The script site_VIVE_validate dynamically creates JDL and submits the validation job using CE given on invocation as a parameter, thus avoiding "edg-job-submit -r" .brokerinfo problem:

#!/bin/bash

#args: CE
echo VIVE validate Startup $*

CE=$1
VER=`cat /storage/VIVE/programs/version_VIVE`

# do not use "edg-job-submit -r" because of ./BrokerInfo

cat > site_VIVE_validate_tmp.jdl <<EOF
 Executable = "/opt/lcg/bin/lcg-ManageSoftware";
 InputSandbox = {"/storage/VIVE/programs/validate_sw"};
 OutputSandbox = {"out", "err"};
 StdOutput="out";
 StdError="err";
 #InputData = {"lfn:/grid/seegrid/VIVE/PACSimages/seegrid/SoftwareValidation.CSFE"};
 #DataAccessProtocol={"rfio","gsidcap"};
 Requirements = other.GlueCEUniqueID == "$CE" && (Member("VO-seegrid-vive-$VER-to-be-validated",other.GlueHostApplicationSoftwareRunTimeEnvironment));
 Arguments = "--validate --vo seegrid --tag vive-$VER --notify Branko.Marovic@rcub.bg.ac.yu --validate_script validate_sw";
 RetryCount=0;
 VirtualOrganisation="seegrid";
EOF

edg-job-list-match  site_VIVE_validate_tmp.jdl
edg-job-submit  -o /storage/VIVE/programs/VAL-`echo "$CE" | sed 's/\//_/'` site_VIVE_validate_tmp.jdl
rm -f site_VIVE_validate_tmp.jdl

validate_sw script checks VO_SEEGRID_SW_DIR to verify that the site provides a shared file system.
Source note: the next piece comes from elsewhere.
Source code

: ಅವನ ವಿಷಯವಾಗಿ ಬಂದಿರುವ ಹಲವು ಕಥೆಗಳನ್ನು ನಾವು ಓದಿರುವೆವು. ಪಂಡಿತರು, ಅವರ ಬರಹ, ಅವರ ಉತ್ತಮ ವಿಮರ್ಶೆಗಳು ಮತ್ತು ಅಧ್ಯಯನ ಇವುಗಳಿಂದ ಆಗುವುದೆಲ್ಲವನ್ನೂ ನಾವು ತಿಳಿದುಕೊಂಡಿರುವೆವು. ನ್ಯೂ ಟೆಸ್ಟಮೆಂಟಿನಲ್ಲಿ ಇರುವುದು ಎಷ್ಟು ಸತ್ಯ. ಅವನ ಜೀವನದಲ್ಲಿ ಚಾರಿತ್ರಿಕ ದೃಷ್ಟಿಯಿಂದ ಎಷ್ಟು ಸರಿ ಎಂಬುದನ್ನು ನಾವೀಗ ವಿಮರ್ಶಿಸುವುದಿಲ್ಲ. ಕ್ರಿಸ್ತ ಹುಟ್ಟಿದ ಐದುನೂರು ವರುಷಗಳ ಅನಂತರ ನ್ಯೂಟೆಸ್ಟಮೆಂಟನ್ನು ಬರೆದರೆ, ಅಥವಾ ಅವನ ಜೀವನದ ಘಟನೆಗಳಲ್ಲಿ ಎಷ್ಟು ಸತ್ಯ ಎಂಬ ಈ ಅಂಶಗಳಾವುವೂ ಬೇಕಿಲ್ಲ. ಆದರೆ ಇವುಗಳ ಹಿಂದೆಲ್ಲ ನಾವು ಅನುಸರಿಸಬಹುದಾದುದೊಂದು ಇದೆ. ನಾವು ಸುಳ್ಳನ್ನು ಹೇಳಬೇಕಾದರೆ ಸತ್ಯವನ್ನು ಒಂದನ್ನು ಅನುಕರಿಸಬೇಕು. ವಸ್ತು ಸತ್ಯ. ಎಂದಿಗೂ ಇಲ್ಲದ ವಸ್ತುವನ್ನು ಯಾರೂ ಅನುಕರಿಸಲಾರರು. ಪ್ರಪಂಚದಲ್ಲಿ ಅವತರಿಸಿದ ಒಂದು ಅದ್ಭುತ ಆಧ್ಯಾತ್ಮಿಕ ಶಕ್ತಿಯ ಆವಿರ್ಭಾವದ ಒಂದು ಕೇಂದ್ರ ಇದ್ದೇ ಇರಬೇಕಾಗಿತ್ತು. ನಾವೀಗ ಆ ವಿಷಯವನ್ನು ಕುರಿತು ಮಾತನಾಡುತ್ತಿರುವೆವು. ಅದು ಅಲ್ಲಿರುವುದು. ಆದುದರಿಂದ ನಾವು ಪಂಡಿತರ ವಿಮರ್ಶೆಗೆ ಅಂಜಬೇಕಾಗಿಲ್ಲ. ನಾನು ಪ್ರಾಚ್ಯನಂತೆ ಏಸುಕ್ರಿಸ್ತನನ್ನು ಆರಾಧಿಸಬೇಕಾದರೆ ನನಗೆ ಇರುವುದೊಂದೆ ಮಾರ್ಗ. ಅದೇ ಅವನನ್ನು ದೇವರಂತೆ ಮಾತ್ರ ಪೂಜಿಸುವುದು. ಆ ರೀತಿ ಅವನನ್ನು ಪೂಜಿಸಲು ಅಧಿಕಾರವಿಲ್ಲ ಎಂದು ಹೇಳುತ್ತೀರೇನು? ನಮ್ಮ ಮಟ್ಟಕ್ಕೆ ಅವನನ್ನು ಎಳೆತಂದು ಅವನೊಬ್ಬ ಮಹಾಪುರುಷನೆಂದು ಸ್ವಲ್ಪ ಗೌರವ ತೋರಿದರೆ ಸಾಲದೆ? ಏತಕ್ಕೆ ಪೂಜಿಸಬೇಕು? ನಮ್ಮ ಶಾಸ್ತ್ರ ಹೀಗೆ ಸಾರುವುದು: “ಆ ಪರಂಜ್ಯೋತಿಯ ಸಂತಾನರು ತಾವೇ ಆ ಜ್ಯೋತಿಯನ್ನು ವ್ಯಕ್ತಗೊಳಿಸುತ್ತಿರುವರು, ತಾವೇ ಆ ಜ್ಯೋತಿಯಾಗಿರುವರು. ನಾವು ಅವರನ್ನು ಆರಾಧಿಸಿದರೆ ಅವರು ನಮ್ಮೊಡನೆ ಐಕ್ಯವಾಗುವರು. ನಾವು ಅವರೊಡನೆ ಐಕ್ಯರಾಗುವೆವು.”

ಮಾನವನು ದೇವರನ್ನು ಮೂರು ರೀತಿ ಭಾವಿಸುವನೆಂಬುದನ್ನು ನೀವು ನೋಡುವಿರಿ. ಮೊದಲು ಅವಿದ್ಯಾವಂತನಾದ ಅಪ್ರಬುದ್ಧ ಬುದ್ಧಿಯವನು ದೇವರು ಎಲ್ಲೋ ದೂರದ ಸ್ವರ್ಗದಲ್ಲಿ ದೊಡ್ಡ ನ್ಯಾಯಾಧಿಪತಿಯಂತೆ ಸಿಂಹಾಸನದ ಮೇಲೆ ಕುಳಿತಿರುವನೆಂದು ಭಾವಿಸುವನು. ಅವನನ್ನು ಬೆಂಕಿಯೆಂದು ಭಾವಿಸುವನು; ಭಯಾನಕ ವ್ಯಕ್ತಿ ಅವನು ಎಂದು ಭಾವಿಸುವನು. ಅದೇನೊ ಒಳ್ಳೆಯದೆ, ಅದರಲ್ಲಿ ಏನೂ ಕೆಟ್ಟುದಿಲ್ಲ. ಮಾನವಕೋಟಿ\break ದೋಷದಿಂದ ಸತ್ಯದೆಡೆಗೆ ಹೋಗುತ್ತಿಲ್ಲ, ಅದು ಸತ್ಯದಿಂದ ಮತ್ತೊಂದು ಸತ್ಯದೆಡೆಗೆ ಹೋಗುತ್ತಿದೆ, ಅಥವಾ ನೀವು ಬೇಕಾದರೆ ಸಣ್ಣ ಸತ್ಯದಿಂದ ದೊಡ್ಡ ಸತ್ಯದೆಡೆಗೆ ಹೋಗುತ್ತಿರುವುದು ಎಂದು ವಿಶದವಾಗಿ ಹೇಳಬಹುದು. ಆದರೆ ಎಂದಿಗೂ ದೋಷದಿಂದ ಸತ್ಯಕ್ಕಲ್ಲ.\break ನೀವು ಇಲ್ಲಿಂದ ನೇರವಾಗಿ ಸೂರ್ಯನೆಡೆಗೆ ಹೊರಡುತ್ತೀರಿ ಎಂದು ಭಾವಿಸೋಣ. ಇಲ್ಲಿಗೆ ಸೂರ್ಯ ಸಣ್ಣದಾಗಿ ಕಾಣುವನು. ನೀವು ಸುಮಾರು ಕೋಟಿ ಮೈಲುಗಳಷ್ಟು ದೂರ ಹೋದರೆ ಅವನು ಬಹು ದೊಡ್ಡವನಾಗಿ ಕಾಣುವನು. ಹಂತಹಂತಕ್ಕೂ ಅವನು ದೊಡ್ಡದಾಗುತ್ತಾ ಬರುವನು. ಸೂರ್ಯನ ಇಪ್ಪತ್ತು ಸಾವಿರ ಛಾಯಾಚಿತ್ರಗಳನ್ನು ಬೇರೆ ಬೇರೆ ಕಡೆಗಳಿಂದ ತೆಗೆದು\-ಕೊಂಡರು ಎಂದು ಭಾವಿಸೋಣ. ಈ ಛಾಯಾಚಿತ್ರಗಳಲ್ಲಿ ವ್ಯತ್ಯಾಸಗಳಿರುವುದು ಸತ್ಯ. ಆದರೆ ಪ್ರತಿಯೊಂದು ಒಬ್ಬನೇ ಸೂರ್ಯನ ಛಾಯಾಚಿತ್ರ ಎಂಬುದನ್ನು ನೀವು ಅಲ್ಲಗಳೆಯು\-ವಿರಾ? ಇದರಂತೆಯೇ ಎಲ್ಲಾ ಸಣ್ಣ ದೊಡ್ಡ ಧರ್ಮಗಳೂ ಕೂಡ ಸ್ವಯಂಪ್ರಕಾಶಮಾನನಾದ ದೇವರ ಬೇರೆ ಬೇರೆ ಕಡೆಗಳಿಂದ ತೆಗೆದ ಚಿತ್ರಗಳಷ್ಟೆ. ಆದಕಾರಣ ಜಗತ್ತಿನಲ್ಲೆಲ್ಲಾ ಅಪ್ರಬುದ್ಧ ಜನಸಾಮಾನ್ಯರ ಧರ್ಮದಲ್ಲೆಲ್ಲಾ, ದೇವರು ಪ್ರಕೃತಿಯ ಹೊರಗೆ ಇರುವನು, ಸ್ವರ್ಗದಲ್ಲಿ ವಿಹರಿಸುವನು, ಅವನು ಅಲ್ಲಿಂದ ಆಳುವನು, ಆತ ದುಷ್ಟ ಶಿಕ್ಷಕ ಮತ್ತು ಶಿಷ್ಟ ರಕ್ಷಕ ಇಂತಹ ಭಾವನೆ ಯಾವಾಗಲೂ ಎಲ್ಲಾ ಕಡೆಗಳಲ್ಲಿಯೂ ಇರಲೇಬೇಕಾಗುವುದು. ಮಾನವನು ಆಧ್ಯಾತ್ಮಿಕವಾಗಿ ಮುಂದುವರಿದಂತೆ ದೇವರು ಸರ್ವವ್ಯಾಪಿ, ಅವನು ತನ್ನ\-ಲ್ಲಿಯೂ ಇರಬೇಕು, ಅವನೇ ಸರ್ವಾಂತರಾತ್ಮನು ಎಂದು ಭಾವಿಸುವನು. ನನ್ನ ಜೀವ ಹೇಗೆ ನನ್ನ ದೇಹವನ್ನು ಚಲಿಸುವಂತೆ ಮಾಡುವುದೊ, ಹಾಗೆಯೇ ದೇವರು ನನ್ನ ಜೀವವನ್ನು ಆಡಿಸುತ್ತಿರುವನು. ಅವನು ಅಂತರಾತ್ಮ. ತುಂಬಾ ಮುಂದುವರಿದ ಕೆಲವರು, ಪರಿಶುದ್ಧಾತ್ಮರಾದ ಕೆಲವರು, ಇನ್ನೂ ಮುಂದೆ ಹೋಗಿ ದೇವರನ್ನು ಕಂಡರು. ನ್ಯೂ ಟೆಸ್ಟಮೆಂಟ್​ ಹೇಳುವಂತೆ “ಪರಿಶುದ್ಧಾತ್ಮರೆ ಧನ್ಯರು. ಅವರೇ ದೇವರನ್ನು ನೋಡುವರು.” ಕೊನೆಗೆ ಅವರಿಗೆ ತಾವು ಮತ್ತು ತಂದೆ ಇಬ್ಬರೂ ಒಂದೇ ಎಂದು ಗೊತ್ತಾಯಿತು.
It also checks lcg-cp command, possible routing problem, and FieldServer operation:

#!/bin/bash
#see the comments at the beginning of install_sw

export VER=0.4.3

#set up LFC/GFAL environment
export LFC_HOST=grid02.rcub.bg.ac.yu
export LCG_CATALOG_TYPE=lfc
export LCG_GFAL_VO=seegrid

export CE=`$EDG_LOCATION/bin/edg-brokerinfo getCE`

echo "############ starting validate_sw $VER ############"
echo "# VO_SEEGRID_SW_DIR (e.g. /opt/exp_soft/seegridi) should be writable only by seegridsgm user"
echo "# and only seegridsgm should be able to manage published application tags"
echo "Running job $EDG_WL_JOBID on: $HOSTNAME(`hostname -i`) as `whoami`"
echo "VO_SEEGRID_SW_DIR (e.g. /opt/exp_soft/seegrid) should be writable only by seegridsgm user"
echo " and only seegridsgm should be able to manage published application tags"
echo "VO_SEEGRID_SW_DIR is $VO_SEEGRID_SW_DIR"
echo Belonging to CE: $CE
echo Close SE is $VO_SEEGRID_DEFAULT_SE


if [ x$VO_SEEGRID_SW_DIR = 'x' ]; then #failure?
   echo "VO_SEEGRID_SW_DIR is not set in the environment"
   echo "############ ending validate_sw $VER returning 1 ############"
   exit 1
fi

if [ $VO_SEEGRID_SW_DIR = '.' ]; then #failure?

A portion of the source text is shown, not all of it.